[Records excerpted from a collection]
[Start of Attachment]
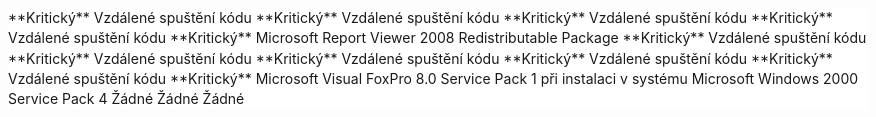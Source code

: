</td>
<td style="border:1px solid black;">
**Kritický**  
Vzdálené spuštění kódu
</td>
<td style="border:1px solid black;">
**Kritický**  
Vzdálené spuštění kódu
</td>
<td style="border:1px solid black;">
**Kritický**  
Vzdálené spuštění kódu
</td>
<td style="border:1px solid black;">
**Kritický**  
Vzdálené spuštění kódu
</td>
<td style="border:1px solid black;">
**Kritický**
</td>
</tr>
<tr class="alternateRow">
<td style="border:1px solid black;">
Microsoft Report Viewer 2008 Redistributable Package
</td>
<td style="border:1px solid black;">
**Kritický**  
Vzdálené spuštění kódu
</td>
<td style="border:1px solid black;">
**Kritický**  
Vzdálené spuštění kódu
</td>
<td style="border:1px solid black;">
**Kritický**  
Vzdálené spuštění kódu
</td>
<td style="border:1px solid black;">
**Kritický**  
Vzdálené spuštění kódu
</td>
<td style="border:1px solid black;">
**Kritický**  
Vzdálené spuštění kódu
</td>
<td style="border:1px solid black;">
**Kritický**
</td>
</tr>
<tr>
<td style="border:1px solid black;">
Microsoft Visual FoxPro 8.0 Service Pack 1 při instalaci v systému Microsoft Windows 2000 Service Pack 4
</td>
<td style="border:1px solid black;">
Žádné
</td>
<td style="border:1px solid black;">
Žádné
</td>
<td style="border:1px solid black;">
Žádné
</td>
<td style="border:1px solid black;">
[End of Attachment]
[Start of Attachment]
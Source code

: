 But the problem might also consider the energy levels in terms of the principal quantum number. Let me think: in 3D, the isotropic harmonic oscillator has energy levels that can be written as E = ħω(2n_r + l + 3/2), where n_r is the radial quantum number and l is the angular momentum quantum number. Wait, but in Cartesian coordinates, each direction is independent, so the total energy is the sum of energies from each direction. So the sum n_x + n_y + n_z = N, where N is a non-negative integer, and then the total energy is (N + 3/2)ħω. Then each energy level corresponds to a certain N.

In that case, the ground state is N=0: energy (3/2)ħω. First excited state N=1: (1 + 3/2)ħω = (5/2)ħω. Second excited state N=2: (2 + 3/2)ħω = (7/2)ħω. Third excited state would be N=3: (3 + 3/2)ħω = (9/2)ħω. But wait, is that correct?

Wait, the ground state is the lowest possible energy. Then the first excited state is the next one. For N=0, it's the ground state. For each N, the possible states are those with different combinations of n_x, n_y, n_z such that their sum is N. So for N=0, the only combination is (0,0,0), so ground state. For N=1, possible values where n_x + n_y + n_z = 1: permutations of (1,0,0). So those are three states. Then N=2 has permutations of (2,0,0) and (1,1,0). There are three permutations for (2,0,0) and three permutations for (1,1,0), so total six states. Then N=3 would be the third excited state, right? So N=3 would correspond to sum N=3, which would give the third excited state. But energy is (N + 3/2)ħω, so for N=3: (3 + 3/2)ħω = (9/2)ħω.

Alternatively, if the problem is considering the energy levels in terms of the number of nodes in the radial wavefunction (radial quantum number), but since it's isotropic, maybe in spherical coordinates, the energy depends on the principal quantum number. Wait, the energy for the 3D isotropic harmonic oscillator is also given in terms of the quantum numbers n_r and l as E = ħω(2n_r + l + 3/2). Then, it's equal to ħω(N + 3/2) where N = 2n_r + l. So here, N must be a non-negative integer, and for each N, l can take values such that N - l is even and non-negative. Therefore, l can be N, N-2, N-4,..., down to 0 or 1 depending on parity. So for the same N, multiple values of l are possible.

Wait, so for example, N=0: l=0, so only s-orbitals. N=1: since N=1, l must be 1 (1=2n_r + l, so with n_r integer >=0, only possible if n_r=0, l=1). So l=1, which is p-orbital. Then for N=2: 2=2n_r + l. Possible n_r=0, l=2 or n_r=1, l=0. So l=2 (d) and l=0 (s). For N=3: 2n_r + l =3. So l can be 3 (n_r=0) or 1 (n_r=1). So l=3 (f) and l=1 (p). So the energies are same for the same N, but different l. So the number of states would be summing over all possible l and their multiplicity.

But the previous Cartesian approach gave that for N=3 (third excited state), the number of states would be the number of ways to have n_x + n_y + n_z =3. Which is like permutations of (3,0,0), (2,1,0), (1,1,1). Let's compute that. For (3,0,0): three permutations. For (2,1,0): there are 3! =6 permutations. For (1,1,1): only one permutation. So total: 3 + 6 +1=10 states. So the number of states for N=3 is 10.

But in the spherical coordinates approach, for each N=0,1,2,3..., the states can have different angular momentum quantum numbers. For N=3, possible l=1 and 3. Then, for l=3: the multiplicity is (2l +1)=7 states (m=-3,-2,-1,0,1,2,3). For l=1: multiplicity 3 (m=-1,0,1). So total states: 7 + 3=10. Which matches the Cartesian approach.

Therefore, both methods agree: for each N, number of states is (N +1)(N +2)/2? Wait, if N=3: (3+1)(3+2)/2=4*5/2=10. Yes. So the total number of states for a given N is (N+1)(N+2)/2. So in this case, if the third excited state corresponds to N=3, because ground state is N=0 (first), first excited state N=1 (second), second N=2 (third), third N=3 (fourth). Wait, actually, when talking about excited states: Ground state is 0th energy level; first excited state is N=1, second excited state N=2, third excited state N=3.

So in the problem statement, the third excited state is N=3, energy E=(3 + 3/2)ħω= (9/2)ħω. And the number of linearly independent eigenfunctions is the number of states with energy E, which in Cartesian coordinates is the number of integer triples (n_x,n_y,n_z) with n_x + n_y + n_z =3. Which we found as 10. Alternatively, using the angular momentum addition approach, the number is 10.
[End of Attachment]
YOUR OBJECTIVE | Lines to set down from above: the line with "a certain N.", the line with "In that case, the", and every line between, each exactly as written.

RESPONSE AREA |
: But the problem might also consider the energy levels in terms of the principal quantum number. Let me think: in 3D, the isotropic harmonic oscillator has energy levels that can be written as E = ħω(2n_r + l + 3/2), where n_r is the radial quantum number and l is the angular momentum quantum number. Wait, but in Cartesian coordinates, each direction is independent, so the total energy is the sum of energies from each direction. So the sum n_x + n_y + n_z = N, where N is a non-negative integer, and then the total energy is (N + 3/2)ħω. Then each energy level corresponds to a certain N.

In that case, the ground state is N=0: energy (3/2)ħω. First excited state N=1: (1 + 3/2)ħω = (5/2)ħω. Second excited state N=2: (2 + 3/2)ħω = (7/2)ħω. Third excited state would be N=3: (3 + 3/2)ħω = (9/2)ħω. But wait, is that correct?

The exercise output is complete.